The Phantom of the Opera

Unmissable HD restoration of 1925 Rupert Julian version starring horror icon Lon Chaney
(PG) 77/114min
There have been several adaptations of novelist Gaston Leroux’s classic macabre horror romance, among them the original 1916 silent German version, the 1943 Hollywood version with Claude Rains, the racier 1962 Hammer offering, Brian DePalma’s 1974 glamrock reinvention, Phantom of the Paradise, Tony Richardson’s 1990 TV film with Charles Dance behind the mask, Dario Argento’s unsurprisingly gory 1998 take and the 2004 adaptation of the Andrew Lloyd Weber musical starring a pre-300 Gerard Butler. None of them, however, touch the 1925 version directed by Rupert Julian and starring horror icon Lon Chaney.
Known as the ‘man of a thousand faces’, Chaney employed his make-up expertise to transform himself (through a painstaking and painful three-hour process) into a man without a face, a hideous grinning skull that has become one of horror cinema’s most iconic images. Aside from Chaney, this version of The Phantom also boasts blockbuster production values that include enormous sets, such as the cyclopean 100-foot tall Paris Opera House, scenes rallying hundreds of extras and a masked ball sequence that uses then pioneering 2-strip Technicolor technology.

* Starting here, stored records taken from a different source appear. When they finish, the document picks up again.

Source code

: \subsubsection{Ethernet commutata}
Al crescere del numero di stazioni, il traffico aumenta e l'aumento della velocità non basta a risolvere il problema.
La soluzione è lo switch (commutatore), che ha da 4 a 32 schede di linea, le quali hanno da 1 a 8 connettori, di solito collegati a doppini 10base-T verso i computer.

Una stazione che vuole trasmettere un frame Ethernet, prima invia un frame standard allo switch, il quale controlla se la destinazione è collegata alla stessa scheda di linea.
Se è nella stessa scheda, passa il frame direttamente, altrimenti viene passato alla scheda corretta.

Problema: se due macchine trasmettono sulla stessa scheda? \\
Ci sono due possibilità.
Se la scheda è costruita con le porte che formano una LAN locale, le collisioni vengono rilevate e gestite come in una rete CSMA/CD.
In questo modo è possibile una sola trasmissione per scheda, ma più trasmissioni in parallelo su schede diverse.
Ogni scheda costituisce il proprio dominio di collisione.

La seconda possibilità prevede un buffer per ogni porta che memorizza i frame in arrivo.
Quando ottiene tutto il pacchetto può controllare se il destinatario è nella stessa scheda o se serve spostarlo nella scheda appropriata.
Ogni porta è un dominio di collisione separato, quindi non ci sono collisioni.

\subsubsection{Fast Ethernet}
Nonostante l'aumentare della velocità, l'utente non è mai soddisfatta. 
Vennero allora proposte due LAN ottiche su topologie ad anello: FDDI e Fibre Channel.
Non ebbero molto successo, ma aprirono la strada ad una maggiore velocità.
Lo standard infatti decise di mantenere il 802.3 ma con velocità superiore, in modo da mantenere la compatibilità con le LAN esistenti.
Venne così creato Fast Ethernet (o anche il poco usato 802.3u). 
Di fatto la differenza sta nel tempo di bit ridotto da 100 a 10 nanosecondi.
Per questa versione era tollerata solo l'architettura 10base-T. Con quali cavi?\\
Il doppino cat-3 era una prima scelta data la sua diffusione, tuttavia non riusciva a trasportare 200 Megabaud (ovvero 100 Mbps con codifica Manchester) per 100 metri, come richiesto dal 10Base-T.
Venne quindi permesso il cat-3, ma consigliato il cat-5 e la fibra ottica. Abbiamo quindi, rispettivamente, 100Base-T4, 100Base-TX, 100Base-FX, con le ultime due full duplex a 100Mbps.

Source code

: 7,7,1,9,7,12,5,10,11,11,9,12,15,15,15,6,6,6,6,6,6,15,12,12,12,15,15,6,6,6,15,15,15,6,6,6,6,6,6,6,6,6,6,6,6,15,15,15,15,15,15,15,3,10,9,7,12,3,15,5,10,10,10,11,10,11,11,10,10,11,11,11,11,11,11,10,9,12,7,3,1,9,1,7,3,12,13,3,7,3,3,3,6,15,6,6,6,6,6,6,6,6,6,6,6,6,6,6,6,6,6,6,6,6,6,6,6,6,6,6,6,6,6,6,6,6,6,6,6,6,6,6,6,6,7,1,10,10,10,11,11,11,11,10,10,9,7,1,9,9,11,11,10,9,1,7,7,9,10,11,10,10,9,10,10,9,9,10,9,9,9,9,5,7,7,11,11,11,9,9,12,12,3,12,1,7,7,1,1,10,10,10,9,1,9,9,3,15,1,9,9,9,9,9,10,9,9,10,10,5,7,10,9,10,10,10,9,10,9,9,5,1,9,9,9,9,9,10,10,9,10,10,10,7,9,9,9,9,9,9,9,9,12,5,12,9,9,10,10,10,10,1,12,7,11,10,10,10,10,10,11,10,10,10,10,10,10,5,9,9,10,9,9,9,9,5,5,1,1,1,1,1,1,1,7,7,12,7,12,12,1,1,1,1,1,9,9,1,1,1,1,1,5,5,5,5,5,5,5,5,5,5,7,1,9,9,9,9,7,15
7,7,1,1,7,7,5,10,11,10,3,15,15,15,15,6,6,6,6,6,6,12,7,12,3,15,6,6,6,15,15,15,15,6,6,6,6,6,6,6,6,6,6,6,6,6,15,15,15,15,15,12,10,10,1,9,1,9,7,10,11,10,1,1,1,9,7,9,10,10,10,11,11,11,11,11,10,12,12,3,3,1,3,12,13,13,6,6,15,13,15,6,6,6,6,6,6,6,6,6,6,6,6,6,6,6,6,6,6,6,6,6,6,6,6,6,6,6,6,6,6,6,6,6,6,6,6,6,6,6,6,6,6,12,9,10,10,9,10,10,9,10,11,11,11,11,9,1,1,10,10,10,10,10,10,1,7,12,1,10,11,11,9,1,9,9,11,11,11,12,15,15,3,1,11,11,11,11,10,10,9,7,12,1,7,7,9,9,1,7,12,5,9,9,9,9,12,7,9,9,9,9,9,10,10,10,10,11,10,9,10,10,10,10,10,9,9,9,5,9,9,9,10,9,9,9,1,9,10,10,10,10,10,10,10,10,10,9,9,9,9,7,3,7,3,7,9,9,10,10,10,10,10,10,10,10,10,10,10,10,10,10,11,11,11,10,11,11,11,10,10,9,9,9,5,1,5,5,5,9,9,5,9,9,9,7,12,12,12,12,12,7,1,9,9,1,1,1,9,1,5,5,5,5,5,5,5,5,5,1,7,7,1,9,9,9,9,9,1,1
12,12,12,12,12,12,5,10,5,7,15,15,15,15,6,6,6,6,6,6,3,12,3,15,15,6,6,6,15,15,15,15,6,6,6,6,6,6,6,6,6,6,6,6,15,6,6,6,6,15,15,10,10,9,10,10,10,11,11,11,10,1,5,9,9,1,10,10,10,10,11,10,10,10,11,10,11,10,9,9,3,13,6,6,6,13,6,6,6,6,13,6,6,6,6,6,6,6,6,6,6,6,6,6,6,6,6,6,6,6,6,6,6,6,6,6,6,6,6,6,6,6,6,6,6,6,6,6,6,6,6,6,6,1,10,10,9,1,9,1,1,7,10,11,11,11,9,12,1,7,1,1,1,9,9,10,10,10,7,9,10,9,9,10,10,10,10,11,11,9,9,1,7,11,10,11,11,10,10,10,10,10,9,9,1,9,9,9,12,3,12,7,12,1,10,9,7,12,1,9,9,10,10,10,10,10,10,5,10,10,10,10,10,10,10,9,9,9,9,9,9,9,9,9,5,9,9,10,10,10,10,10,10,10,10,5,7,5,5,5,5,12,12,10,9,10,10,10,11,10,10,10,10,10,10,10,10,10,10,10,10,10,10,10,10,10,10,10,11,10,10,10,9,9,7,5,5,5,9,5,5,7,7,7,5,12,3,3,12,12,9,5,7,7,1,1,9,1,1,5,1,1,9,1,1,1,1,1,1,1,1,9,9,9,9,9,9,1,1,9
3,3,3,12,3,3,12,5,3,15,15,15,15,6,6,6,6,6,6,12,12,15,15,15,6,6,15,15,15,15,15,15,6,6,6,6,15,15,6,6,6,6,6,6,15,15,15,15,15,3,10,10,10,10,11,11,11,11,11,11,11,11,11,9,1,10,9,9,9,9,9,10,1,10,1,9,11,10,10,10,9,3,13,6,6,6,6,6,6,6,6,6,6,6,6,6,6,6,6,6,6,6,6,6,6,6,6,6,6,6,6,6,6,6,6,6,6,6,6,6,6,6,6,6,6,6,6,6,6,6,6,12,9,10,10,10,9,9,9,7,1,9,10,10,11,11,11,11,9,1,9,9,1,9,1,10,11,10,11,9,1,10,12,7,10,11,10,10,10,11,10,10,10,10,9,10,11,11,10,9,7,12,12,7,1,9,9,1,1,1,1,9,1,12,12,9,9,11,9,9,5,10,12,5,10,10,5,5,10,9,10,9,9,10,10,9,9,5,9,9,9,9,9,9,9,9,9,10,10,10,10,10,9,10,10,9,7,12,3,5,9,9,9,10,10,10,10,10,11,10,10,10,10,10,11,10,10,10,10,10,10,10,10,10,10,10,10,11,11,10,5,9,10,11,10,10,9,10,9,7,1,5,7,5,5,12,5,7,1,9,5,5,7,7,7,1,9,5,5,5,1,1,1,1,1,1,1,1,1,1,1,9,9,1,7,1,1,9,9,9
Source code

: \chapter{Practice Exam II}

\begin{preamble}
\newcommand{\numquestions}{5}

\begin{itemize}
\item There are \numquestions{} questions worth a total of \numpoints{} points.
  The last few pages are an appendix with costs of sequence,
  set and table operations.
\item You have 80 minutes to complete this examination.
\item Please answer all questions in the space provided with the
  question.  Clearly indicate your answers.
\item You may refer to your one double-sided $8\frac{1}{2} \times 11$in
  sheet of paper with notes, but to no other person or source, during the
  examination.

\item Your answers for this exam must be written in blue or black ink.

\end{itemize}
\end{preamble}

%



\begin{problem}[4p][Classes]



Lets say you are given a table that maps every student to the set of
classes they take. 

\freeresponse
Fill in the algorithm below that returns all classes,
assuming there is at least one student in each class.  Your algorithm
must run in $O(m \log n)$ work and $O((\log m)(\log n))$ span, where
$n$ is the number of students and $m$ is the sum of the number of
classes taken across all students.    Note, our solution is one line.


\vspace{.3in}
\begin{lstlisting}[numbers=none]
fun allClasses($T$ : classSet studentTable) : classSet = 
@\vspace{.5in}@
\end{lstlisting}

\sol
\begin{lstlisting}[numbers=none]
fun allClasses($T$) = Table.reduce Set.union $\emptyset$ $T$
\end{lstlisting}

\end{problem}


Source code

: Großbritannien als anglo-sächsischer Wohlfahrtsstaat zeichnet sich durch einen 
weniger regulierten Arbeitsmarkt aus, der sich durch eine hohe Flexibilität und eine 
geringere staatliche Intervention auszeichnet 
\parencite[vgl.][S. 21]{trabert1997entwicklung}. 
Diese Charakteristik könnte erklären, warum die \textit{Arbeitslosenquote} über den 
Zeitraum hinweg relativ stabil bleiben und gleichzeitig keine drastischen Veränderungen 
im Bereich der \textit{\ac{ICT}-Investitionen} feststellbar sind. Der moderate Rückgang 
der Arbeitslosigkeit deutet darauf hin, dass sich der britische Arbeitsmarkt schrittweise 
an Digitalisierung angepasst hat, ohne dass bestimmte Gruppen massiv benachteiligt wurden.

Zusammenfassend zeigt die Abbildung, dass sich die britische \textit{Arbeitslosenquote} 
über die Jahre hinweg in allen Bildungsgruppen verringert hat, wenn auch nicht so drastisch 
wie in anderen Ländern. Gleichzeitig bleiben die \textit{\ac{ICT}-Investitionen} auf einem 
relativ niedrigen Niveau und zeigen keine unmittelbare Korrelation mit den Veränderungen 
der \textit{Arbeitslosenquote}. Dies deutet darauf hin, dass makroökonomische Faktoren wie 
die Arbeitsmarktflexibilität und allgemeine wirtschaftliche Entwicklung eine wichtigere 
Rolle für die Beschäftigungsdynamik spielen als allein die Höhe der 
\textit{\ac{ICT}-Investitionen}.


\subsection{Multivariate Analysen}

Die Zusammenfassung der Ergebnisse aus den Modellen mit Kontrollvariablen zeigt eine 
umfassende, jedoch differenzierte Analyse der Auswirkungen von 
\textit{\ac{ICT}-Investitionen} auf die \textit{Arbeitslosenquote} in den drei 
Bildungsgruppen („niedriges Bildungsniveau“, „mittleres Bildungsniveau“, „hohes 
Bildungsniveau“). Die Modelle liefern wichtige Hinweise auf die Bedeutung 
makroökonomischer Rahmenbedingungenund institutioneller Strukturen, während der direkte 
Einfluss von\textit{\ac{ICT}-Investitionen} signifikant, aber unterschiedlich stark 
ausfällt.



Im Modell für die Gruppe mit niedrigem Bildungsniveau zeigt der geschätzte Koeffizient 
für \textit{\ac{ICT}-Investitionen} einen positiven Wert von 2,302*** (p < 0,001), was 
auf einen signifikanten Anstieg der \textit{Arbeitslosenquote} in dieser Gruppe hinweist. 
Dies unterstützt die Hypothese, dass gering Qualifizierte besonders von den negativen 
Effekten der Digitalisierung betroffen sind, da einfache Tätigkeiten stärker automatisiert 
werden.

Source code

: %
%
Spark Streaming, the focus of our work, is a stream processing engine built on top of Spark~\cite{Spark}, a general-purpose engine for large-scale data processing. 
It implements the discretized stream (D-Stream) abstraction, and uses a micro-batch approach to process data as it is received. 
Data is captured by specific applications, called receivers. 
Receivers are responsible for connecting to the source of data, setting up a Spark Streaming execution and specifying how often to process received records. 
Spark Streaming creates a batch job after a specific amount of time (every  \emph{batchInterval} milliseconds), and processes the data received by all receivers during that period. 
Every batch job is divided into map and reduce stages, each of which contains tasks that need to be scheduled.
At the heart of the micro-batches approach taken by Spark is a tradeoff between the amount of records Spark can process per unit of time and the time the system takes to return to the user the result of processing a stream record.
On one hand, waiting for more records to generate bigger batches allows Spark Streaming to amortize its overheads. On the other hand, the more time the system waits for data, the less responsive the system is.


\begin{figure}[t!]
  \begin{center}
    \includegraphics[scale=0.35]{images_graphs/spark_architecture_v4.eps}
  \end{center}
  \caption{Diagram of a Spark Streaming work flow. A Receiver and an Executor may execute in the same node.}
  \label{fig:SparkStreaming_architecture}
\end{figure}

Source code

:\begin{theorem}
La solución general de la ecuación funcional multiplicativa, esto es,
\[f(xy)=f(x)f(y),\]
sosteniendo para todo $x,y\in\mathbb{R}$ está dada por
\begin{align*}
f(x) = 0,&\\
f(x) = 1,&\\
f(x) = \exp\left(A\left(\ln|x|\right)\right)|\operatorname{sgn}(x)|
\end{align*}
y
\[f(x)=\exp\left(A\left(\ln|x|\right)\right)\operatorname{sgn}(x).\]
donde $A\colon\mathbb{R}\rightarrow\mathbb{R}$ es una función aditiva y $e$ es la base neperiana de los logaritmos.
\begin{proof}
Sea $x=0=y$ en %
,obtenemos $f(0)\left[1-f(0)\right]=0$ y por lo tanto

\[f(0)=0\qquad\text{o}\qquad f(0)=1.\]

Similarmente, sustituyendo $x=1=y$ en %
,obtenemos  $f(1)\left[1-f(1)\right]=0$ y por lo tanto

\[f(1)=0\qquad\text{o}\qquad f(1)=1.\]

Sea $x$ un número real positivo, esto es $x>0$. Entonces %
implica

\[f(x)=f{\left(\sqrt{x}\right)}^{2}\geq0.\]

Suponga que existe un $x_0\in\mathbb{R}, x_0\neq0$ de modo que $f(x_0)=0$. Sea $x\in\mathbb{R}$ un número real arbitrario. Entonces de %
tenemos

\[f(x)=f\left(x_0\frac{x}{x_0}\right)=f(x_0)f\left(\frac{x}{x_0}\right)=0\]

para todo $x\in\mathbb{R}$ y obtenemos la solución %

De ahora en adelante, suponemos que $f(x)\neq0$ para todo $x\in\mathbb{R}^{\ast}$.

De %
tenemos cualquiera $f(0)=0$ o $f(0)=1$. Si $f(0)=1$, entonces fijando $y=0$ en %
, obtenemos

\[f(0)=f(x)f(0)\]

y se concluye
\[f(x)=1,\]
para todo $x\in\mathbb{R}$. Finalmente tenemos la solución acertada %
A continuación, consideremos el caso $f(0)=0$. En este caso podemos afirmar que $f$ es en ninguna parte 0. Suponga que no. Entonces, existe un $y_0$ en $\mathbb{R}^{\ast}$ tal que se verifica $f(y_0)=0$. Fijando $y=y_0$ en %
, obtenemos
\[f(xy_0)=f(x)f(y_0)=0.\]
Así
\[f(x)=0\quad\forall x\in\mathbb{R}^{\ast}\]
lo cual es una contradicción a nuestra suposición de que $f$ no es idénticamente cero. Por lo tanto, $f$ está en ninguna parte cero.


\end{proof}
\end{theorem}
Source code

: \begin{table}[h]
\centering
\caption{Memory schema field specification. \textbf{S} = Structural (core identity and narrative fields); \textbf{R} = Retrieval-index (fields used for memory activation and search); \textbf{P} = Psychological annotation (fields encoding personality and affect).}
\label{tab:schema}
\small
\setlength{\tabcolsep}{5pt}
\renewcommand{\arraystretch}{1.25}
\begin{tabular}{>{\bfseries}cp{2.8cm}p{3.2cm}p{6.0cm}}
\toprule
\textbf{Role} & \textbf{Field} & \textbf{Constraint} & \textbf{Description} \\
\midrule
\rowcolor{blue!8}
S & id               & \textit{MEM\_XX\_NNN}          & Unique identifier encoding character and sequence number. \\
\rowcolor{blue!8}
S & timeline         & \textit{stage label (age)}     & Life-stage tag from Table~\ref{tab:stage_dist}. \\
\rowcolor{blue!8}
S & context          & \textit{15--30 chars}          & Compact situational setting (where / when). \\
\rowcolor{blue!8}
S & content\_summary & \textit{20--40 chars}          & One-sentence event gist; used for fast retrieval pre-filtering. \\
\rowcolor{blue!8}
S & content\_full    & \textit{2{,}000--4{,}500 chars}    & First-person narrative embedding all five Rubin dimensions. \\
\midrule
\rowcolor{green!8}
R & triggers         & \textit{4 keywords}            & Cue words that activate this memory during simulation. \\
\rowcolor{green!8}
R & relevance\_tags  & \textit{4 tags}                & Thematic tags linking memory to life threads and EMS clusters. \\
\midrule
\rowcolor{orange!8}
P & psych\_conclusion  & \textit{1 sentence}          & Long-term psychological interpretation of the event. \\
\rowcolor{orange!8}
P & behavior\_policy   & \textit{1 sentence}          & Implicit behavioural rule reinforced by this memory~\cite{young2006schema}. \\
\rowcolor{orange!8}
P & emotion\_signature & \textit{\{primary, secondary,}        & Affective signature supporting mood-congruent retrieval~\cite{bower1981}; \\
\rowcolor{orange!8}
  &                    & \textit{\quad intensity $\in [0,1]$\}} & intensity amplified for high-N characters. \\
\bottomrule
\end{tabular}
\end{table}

As befits such a grand and classy version of Leroux’s beauty and the beast romance, this Phantom has been given a new HD restoration by Glasgow-based Park Circus, the film distribution operation dedicated to breathing new life into old (and not so old) classics through restoration and reissue in cinema and, in this case, DVD. This ultimate-style two-disc version comes complete with two versions of the films, the 1925 and 1929 cuts (running at 77 and 114 minutes), three alternate music scores, audio commentary and interviews and original publicity material. Unmissable.